The syntax is a bit weird; python, swift, rust, and zig feel more parsimonious.
I absolutely love multimethods, but I think the language would have been better served by non-symmetric multimethods (rather than the symmetric multimethods which are used). The reason is that symmetric multimethods require a PHD-level compiler implementation. That, in turn, means a developer can't easily picture what the compiler is doing in any given situation. By contrast, had the language designers used asymmetric multimethods (where argument position affects type checking), compilation becomes trivial -- in particular, easily allowing separate compilation. You already know how: it's the draw shapes trick i.e., double-dispatch. So in this case, it's trivial to keep what compiler is "doing" in your head. (Of course, the compiler is free to use clever tricks, such as dispatch tables, to speed things up.)

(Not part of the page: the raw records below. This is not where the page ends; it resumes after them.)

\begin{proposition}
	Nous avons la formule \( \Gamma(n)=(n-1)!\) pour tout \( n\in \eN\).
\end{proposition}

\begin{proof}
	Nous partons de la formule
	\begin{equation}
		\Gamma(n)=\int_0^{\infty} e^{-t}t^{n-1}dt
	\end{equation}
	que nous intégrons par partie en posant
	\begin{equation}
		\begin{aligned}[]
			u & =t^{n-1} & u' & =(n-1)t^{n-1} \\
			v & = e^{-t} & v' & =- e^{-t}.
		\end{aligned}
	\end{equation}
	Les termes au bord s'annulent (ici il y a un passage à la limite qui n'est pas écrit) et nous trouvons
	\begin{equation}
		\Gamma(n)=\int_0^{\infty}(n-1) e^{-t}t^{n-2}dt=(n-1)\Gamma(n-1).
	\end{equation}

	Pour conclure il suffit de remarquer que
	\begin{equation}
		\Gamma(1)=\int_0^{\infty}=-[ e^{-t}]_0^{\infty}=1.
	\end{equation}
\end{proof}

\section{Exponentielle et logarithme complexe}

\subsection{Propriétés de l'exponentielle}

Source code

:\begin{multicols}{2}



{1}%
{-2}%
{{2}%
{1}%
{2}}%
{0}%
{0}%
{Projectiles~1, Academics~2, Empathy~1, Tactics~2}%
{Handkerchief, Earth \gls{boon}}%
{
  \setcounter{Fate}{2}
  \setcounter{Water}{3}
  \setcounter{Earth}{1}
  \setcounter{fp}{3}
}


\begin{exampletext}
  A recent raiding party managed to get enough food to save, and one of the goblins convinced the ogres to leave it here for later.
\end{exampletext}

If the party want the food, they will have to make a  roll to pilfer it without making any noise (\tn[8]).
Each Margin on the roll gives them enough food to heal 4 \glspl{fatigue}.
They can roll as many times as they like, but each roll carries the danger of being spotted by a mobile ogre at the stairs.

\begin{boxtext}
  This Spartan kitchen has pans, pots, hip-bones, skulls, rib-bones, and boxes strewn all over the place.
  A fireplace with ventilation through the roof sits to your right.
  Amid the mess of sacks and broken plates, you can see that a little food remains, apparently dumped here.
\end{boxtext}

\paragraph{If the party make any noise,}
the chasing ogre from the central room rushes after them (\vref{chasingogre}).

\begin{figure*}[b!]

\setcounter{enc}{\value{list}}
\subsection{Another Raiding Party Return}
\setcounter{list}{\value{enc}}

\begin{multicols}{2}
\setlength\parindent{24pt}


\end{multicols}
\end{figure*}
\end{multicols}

The aforementioned interacts sensitively with JIT compilation, with the net outcome that it's reportedly difficult to predict the performance of a snippet of Julia code.

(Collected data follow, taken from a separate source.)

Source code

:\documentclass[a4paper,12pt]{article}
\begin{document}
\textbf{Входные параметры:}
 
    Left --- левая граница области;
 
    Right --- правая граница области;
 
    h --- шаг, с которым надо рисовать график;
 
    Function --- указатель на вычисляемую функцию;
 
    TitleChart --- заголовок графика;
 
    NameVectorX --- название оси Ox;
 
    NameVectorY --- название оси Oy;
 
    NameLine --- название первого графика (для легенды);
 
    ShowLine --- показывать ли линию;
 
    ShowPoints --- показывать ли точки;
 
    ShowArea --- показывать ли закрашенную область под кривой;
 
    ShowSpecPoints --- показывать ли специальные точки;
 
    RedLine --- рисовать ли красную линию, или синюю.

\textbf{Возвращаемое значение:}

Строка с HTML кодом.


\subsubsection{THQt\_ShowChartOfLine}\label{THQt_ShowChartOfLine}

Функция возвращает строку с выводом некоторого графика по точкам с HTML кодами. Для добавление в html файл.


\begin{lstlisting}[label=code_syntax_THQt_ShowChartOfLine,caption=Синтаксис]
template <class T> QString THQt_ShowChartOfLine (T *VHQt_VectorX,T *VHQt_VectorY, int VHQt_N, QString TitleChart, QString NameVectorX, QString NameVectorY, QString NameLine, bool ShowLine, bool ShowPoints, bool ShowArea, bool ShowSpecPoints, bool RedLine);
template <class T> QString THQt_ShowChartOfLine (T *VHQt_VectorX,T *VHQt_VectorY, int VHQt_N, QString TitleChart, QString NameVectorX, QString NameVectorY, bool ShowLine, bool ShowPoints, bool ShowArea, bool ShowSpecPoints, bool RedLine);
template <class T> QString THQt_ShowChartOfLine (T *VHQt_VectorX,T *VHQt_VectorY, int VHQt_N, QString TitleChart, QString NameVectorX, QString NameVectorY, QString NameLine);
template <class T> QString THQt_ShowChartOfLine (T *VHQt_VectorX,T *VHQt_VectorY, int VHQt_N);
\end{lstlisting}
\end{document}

> The syntax is a bit weird
In what way? It's more-or-less the same syntax as Ruby and Elixir, just with different keywords. Like as much as I love Zig, Zig's syntax is way weirder than Julia's IMO (and none of 'em hold a candle to the weirdness of, say, Erlang or Haskell or Forth or Lisp).
Just to clarify the above:
1. I use the term "performance" slightly vaguely. It's comprised of two distinct things: the time it takes to compile the code, and the execution time. The issue is the compilation time: there are certain cases where it's exponential in the number of types which could unify with the callsite's type params.
2. IIRC, Julia compiler has heuristics to ensure things don't explode for common cases. If I'm not mistaken, not only do compile times explode, but certain (very common) things don't even typecheck. There's an excellent video about it by the designer of the language, Jeff Bezanson -- https://www.youtube.com/watch?v=TPuJsgyu87U . Note: Julia experts, please correct me if this has been fixed.
3. The difficulty in intuiting which combinations of types will unify at a given callsite isn't theoretical; there are reports of libraries which unexpectedly fail to work together. I want to qualify this statement: Julia is light years ahead of any language lacking multimethods when it comes to library composability. But my guess is that those problems would be reduced with non-symmetric multimethods.
4. The non-symmetric multimethod system I'm "proposing" isn't my idea. They are referred to variously as encapsulated or parasitic multimethods. See http://lucacardelli.name/Papers/Binary.pdf
I have huge respect for Jeff Bezanson, for the record!